Collection entries »

- - -

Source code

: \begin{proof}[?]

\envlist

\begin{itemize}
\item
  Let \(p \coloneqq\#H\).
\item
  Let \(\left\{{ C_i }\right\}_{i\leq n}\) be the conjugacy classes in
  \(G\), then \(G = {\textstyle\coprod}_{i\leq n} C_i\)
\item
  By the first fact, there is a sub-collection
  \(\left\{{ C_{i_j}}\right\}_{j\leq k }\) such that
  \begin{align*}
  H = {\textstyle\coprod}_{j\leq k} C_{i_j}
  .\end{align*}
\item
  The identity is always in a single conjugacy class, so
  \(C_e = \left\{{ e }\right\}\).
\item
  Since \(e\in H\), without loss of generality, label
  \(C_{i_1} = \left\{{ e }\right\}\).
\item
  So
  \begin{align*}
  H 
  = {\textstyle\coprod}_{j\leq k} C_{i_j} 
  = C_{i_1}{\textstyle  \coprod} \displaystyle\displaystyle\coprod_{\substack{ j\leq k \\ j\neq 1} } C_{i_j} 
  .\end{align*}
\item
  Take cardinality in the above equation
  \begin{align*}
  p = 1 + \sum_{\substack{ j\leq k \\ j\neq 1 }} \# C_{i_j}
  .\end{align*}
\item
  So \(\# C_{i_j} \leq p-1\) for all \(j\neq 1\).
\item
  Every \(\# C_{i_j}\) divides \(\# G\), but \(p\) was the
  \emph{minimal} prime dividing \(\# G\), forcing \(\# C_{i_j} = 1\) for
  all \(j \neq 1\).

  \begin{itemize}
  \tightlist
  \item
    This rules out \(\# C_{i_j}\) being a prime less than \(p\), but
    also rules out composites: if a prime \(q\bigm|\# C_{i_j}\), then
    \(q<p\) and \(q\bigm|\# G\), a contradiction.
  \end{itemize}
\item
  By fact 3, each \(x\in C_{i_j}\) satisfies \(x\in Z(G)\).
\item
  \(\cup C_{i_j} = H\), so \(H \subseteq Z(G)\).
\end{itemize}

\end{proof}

- - -

Work required » Starting at the first line of the data above, retype each line exactly until you reach the line containing "By the first", and include that line too.

Exercise solution »
Source code

: \begin{proof}[?]

\envlist

\begin{itemize}
\item
  Let \(p \coloneqq\#H\).
\item
  Let \(\left\{{ C_i }\right\}_{i\leq n}\) be the conjugacy classes in
  \(G\), then \(G = {\textstyle\coprod}_{i\leq n} C_i\)
\item
  By the first fact, there is a sub-collection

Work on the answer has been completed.